「お膝元」福岡でサービスがはじまらないモバイク

今年6月22日、モバイクは福岡市内でモバイク・ジャパン株式会社の設立を発表している。同日おこなわれた記者会見では、モバイク本社の海外展開統括担当クリス・マーティン氏、福岡市地域戦略推進協議会の事務局長、福岡市総務企画局理事の3人が登壇した。『Business Insider Japan』の記事によれば、モバイク側は「今後、モバイクは福岡市をかわきりに多くの人々の生活に寄り添いながら、日本全国へと展開を広げていきます」と説明したという。

だが、その8月にモバイクがサービスを開始したのは北海道札幌市だった。

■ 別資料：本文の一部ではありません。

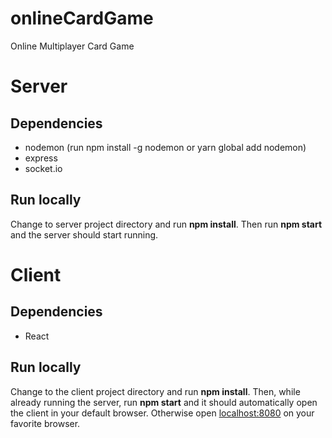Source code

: # onlineCardGame
Online Multiplayer Card Game

# Server
## Dependencies
- nodemon (run npm install -g nodemon or yarn global add nodemon)
- express
- socket.io
## Run locally
Change to server project directory and run **npm install**. Then run **npm start** and the server should start running.

# Client
## Dependencies
- React
## Run locally
Change to the client project directory and run **npm install**. Then, while already running the server, run **npm start** and it should automatically open the client in your default browser. Otherwise open [localhost:8080](http://localhost:8080) on your favorite browser.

さらに記者会見から約4カ月を経た現在になっても、福岡市内でサービスがはじまる様子は見えない。モバイク・ジャパンの広報担当者は書面での問い合わせに対して、6月の記者会見の時点では、福岡市内に複数のポート(駐輪スペース)を設ける形でのサービス展開を「予定していました」と回答している。

「イノベーションに対して非常に積極的に導入を進められている福岡市や福岡地域戦略協議会(以下FDC)との協議によって、福岡へ本社を設立させていただきました」

回答書面によると、「各国の法律や文化慣習に合わせてサービスをローカライズし、責任ある運営をすることは世界中で必須であると考えています」とのことで、中国国内のような「どこでも乗り捨て」の形式は当初から想定せず、福岡での展開を目指していたようだ。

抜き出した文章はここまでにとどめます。